*WORK TASK*: Lines before the one containing "נדרוש ששני הגדלים לעיל יתאפסו, מהשני נקבל" are left out; copy that line and every later line through the end of the data exactly.

*DATASET*:
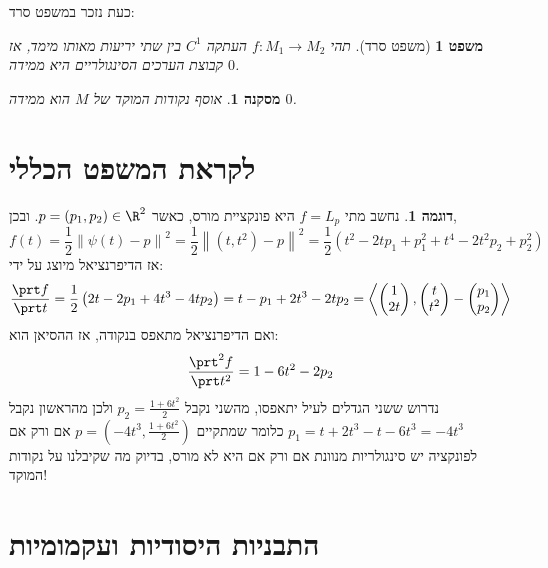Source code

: \documentclass{article}
\newtheorem{corollary}{מסקנה}
\newtheorem*{theorem*}{משפט}
\theoremstyle{definition}
\newtheorem*{example*}{דוגמה}
\newcommand{\norm}[1]{\left\lVert#1\right\rVert}
\begin{document}
	כעת נזכר במשפט סרד:
	\begin{theorem*}[משפט סרד]
		תהי
		\(f:M_1\to M_2\)
		העתקה
		\(C^1\)
		בין שתי יריעות מאותו מימד,
		אז קבוצת הערכים הסינגולריים היא ממידה \(0\).
	\end{theorem*}

	\begin{corollary}\label{measure-zero}
		אוסף נקודות המוקד של \(M\) הוא ממידה \(0\).
	\end{corollary}




	\section{לקראת המשפט הכללי}
	\begin{example*}
		נחשב מתי
		\(f=L_p\)
		היא פונקציית מורס, כאשר
		\(p=(p_1,p_2)\in \R^2\).
		ובכן,
		\[
			f(t)
			=\frac{1}{2}\norm{\psi(t)-p}^2
			=\frac{1}{2}\norm{(t,t^2)-p}^2
			=\frac{1}{2}\left(t^2-2tp_1+p_1^2+t^4-2t^2p_2+p_2^2\right)
		\]
		אז הדיפרנציאל מיוצג על ידי:
		\[
			\frac{\prt f}{\prt t}
			=\frac{1}{2}\left(2t-2p_1+4t^3-4tp_2\right)
			=t-p_1+2t^3-2tp_2
			=\left\langle
				\begin{pmatrix}
					1 \\ 2t
				\end{pmatrix},
				\begin{pmatrix}
					t \\ t^2
				\end{pmatrix}
				-\begin{pmatrix}
				p_1 \\ p_2
				\end{pmatrix}
			\right\rangle
		\]
		ואם הדיפרנציאל מתאפס בנקודה, אז ההסיאן הוא:
		\[
			\frac{\prt^2 f}{\prt t^2}
			=1-6t^2-2p_2
		\]
		נדרוש ששני הגדלים לעיל יתאפסו, מהשני נקבל
		\(p_2=\frac{1+6t^2}{2}\)
		ולכן מהראשון נקבל
		\(p_1=t+2t^3-t-6t^3=-4t^3\)
		כלומר שמתקיים
		\(p=\left(-4t^3,\frac{1+6t^2}{2}\right)\)
		אם ורק אם לפונקציה יש סינגולריות מנוונת אם ורק אם היא לא מורס,
		בדיוק מה שקיבלנו על נקודות המוקד!
	\end{example*}




	\section{התבניות היסודיות ועקמומיות}
	
\end{document}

*SOLUTION TO THIS EXERCISE*:
		נדרוש ששני הגדלים לעיל יתאפסו, מהשני נקבל
		\(p_2=\frac{1+6t^2}{2}\)
		ולכן מהראשון נקבל
		\(p_1=t+2t^3-t-6t^3=-4t^3\)
		כלומר שמתקיים
		\(p=\left(-4t^3,\frac{1+6t^2}{2}\right)\)
		אם ורק אם לפונקציה יש סינגולריות מנוונת אם ורק אם היא לא מורס,
		בדיוק מה שקיבלנו על נקודות המוקד!
	\end{example*}




	\section{התבניות היסודיות ועקמומיות}
	
\end{document}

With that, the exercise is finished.